Ya, aku adalah satu di antara ribuan orang yang mengidap sindrom yang cukup langka ini. Reaksi alergi pada minuman beralkohol aku alami pertama kali ketika usia 13 tahun. Saat itu iseng mencicipi segelas bir milik seorang paman di sebuah acara keluarga. 30 menit kemudian badan mulai terasa aneh.Â
Tak butuh lama untuk sensasi panas dan gatal-gatal mulai terasa menjalar. Puncaknya adalah munculnya ruam-ruam dan biduran di sekujur tubuh. Dari mulai wajah sampai ke sisi dalam lipatan paha.
Malam itu "sukses" ku lalui dengan sebutir antihistamin dan rasa meriang yang tak keruan.
Patut dicatat bahwa jumlah penderita sindrom ini tak sebanding dengan jumlah mereka yang alergi pada seafood atau kacang-kacangan. Walaupun sudah banyak artikel dalam dan luar negeri yang sejak lama menulis tentang ini dan dapat mudah diakses via Google. Sepanjang pengalaman pribadi aku hanya pernah bertemu segelintir orang yang mengidap sindrom ini.
Beragam jenis respon aku terima di kehidupan sosial dengan santai. Dari mulai reaksi tidak percaya seolah aku mengada-ada, sampai mereka yang secara berkelakar berupaya "bullying" secara verbal. Namun, kebanyakan dari mereka rata justru malah menunjukkan gestur iba.Â
Padahal, sejujurnya aku justru bersyukur.
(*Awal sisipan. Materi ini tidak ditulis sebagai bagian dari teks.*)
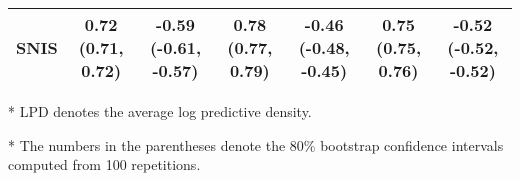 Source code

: \begin{table*}
\begin{threeparttable}
\begin{tabular}{lcccccc}
    SNIS & 0.72 {\scriptsize(0.71, 0.72)} & -0.59 {\scriptsize(-0.61, -0.57)} & 0.78 {\scriptsize(0.77, 0.79)} & -0.46 {\scriptsize(-0.48, -0.45)} & 0.75 {\scriptsize(0.75, 0.76)} & -0.52 {\scriptsize(-0.52, -0.52)} \\\bottomrule
  \end{tabular}
  \begin{tablenotes}
    \item[*]{\footnotesize LPD denotes the average log predictive density.}
    \item[*]{\footnotesize The numbers in the parentheses denote the 80\% bootstrap confidence intervals computed from 100 repetitions.}
  \end{tablenotes}
  \end{threeparttable}
  \vspace{-0.15in}
\end{table*}

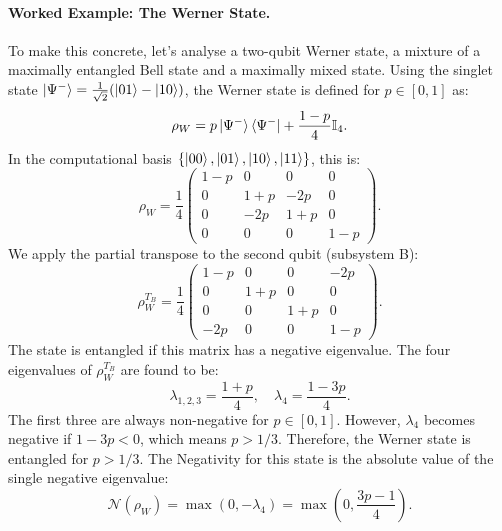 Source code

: \paragraph{Worked Example: The Werner State.}
To make this concrete, let's analyse a two-qubit Werner state, a mixture
of a maximally entangled Bell state and a maximally mixed state. Using the
singlet state $\ket{\Psi^-} = \frac{1}{\sqrt{2}}(\ket{01}-\ket{10})$, the
Werner state is defined for $p \in [0, 1]$ as:
\begin{equation}
	\rho_W = p \ket{\Psi^-}\bra{\Psi^-} + \frac{1-p}{4} \mathbb{I}_4.
\end{equation}
In the computational basis $\{\ket{00}, \ket{01}, \ket{10}, \ket{11}\}$, this is:
\begin{equation}
	\rho_W = \frac{1}{4}
	\begin{pmatrix}
		1-p & 0 & 0 & 0 \\
		0 & 1+p & -2p & 0 \\
		0 & -2p & 1+p & 0 \\
		0 & 0 & 0 & 1-p
	\end{pmatrix}.
\end{equation}
We apply the partial transpose to the second qubit (subsystem B):
\begin{equation}
	\rho_W^{T_B} = \frac{1}{4}
	\begin{pmatrix}
		1-p & 0 & 0 & -2p \\
		0 & 1+p & 0 & 0 \\
		0 & 0 & 1+p & 0 \\
		-2p & 0 & 0 & 1-p
	\end{pmatrix}.
\end{equation}
The state is entangled if this matrix has a negative eigenvalue. The four
eigenvalues of $\rho_W^{T_B}$ are found to be:
\begin{equation}
	\lambda_{1,2,3} = \frac{1+p}{4}, \quad \lambda_4 = \frac{1-3p}{4}.
\end{equation}
The first three are always non-negative for $p \in [0,1]$. However,
$\lambda_4$ becomes negative if $1-3p < 0$, which means $p > 1/3$.
Therefore, the Werner state is entangled for $p > 1/3$. The Negativity for
this state is the absolute value of the single negative eigenvalue:
\begin{equation}
	\mathcal{N}(\rho_W) = \max\left(0, -\lambda_4\right) = \max\left(0, \frac{3p-1}{4}\right).
\end{equation}

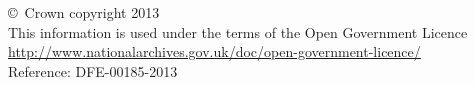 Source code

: \documentclass[a4paper,12pt]{article}
\begin{document}
\vfill

\footnotesize
\noindent \copyright\ Crown copyright 2013\\
This information is used under the terms of the Open Government Licence\\
\url{http://www.nationalarchives.gov.uk/doc/open-government-licence/}\\
{\tiny Reference: DFE-00185-2013}
\end{document}
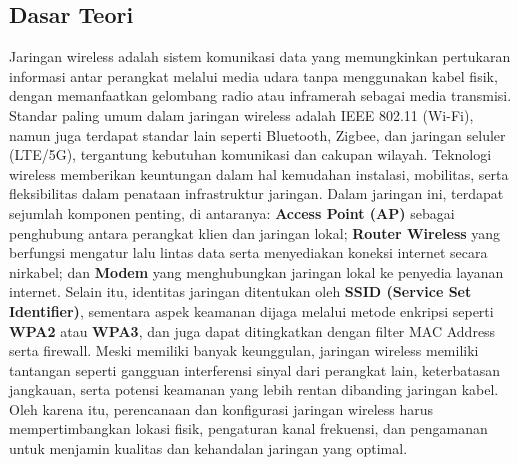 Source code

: \subsection{Dasar Teori}
Jaringan wireless adalah sistem komunikasi data yang memungkinkan pertukaran informasi antar perangkat melalui media udara tanpa menggunakan kabel fisik, dengan memanfaatkan gelombang radio atau inframerah sebagai media transmisi. Standar paling umum dalam jaringan wireless adalah IEEE 802.11 (Wi-Fi), namun juga terdapat standar lain seperti Bluetooth, Zigbee, dan jaringan seluler (LTE/5G), tergantung kebutuhan komunikasi dan cakupan wilayah. Teknologi wireless memberikan keuntungan dalam hal kemudahan instalasi, mobilitas, serta fleksibilitas dalam penataan infrastruktur jaringan. Dalam jaringan ini, terdapat sejumlah komponen penting, di antaranya: \textbf{Access Point (AP)} sebagai penghubung antara perangkat klien dan jaringan lokal; \textbf{Router Wireless} yang berfungsi mengatur lalu lintas data serta menyediakan koneksi internet secara nirkabel; dan \textbf{Modem} yang menghubungkan jaringan lokal ke penyedia layanan internet. Selain itu, identitas jaringan ditentukan oleh \textbf{SSID (Service Set Identifier)}, sementara aspek keamanan dijaga melalui metode enkripsi seperti \textbf{WPA2} atau \textbf{WPA3}, dan juga dapat ditingkatkan dengan filter MAC Address serta firewall. Meski memiliki banyak keunggulan, jaringan wireless memiliki tantangan seperti gangguan interferensi sinyal dari perangkat lain, keterbatasan jangkauan, serta potensi keamanan yang lebih rentan dibanding jaringan kabel. Oleh karena itu, perencanaan dan konfigurasi jaringan wireless harus mempertimbangkan lokasi fisik, pengaturan kanal frekuensi, dan pengamanan untuk menjamin kualitas dan kehandalan jaringan yang optimal.

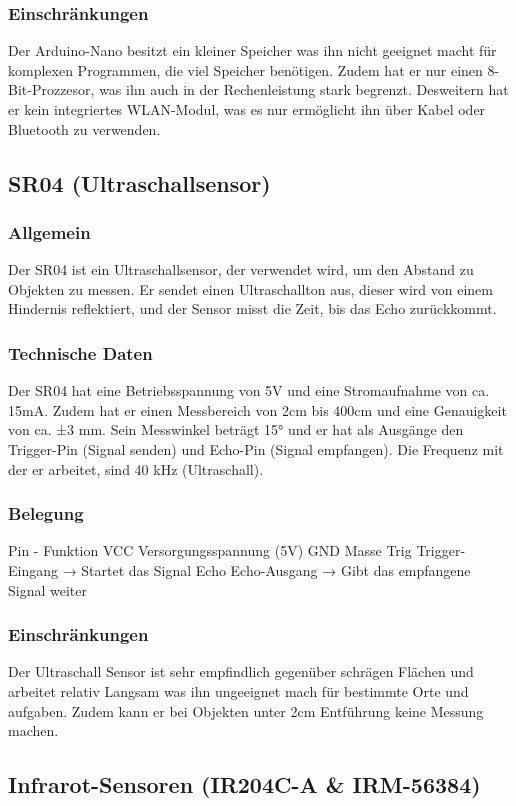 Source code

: \subsubsection{Einschränkungen}
Der Arduino-Nano besitzt ein kleiner Speicher was ihn  nicht geeignet macht für komplexen Programmen, die viel Speicher benötigen. 
Zudem hat er nur einen 8-Bit-Prozzesor, was ihn auch in der Rechenleistung stark begrenzt. Desweitern hat er kein integriertes WLAN-Modul, 
was es nur ermöglicht ihn  über Kabel oder Bluetooth zu verwenden.
%
\subsection{SR04 (Ultraschallsensor)}
%
\subsubsection{Allgemein}
Der SR04 ist ein Ultraschallsensor, der verwendet wird, um den Abstand zu Objekten zu messen. 
Er sendet einen Ultraschallton aus, dieser wird von einem Hindernis reflektiert, und der Sensor misst die Zeit, bis das Echo zurückkommt.
\subsubsection{Technische Daten}
Der SR04 hat eine Betriebsspannung von 5V und eine Stromaufnahme von ca. 15mA. 
Zudem hat er einen Messbereich von 2cm bis 400cm und eine Genauigkeit von ca. ±3 mm. 
Sein Messwinkel beträgt 15° und er hat als Ausgänge den Trigger-Pin (Signal senden) und Echo-Pin (Signal empfangen). 
Die Frequenz mit der er arbeitet, sind 40 kHz (Ultraschall).
\subsubsection{Belegung}
Pin  -   	Funktion
VCC	Versorgungsspannung (5V)
GND	Masse
Trig	Trigger-Eingang → Startet das Signal
Echo	Echo-Ausgang → Gibt das empfangene Signal weiter
\subsubsection{Einschränkungen}
Der Ultraschall Sensor ist sehr empfindlich gegenüber schrägen Flächen und arbeitet relativ Langsam was ihn ungeeignet mach für bestimmte Orte und aufgaben. 
Zudem kann er bei Objekten unter 2cm Entführung keine Messung machen.
%
\subsection{Infrarot-Sensoren (IR204C-A \& IRM-56384)}
%
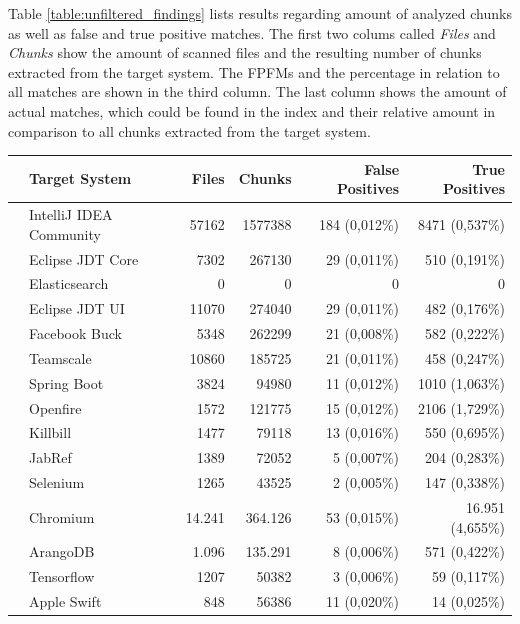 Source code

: Table \autoref{table:unfiltered_findings} lists results regarding amount of analyzed chunks as well as false and true positive matches.
The first two colums called \textit{Files} and \textit{Chunks} show the amount of scanned files and the resulting number of chunks extracted from the target system.
The FPFMs and the percentage in relation to all matches are shown in the third column.
The last column shows the amount of actual matches, which could be found in the index and their relative amount in comparison to all chunks extracted from the target system.

\begin{table}[ht]
	\centering
	\begin{tabular}{l|lrrrr}
		 & \textbf{Target System} & \textbf{Files} & \textbf{Chunks} & \textbf{False Positives} & \textbf{True Positives} \\ 
		\hline 
		\parbox[t]{2mm}{} 
		& IntelliJ IDEA Community & 57162 & 1577388 & 184 (0,012\%) & 8471 (0,537\%) \\
		& Eclipse JDT Core & 7302 & 267130 & 29 (0,011\%) & 510 (0,191\%) \\
		& Elasticsearch & 0 & 0 & 0 & 0  \\
		& Eclipse JDT UI & 11070 & 274040 & 29 (0,011\%) & 482 (0,176\%) \\
		& Facebook Buck & 5348 & 262299 & 21 (0,008\%) & 582 (0,222\%) \\
		& Teamscale & 10860 & 185725 & 21 (0,011\%) & 458 (0,247\%) \\
		& Spring Boot & 3824 & 94980 & 11 (0,012\%) & 1010 (1,063\%) \\
		& Openfire & 1572 & 121775 & 15 (0,012\%) & 2106 (1,729\%) \\
		& Killbill & 1477 & 79118 & 13 (0,016\%) & 550 (0,695\%) \\
		& JabRef & 1389 & 72052 & 5 (0,007\%) & 204 (0,283\%) \\
		& Selenium & 1265 & 43525 & 2 (0,005\%) & 147 (0,338\%) \\
		\hline 
		\parbox[t]{2mm}{} 
		& Chromium & 14.241 & 364.126 & 53 (0,015\%) & 16.951 (4,655\%) \\
		& ArangoDB & 1.096 & 135.291 & 8 (0,006\%) & 571 (0,422\%) \\
		& Tensorflow & 1207 & 50382 & 3 (0,006\%) & 59 (0,117\%) \\
		& Apple Swift & 848 & 56386 & 11 (0,020\%) & 14 (0,025\%) \\

\end{tabular}
\end{table}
Alergi minuman berakohol adalah sebuah "blessing in disguise". Mengingat di agama saya zat tersebut termasuk yang diharamkan untuk dikonsumsi.
"Lo bisa gitu tahan gak minum walaupun yang lain pada minum?", tanya seorang teman pada sebuah kesempatan.
"Gue lebih tahan di-bully daripada mesti biduran", jawab saya.
Mari perbanyak literasi.
- Topaz Aditia.
(*) In Memoriam: Tara Yvette Hobbs dan Christopher Randall Larrabee kedua kawan yang menjadi korban dalam tragedi WTC 911.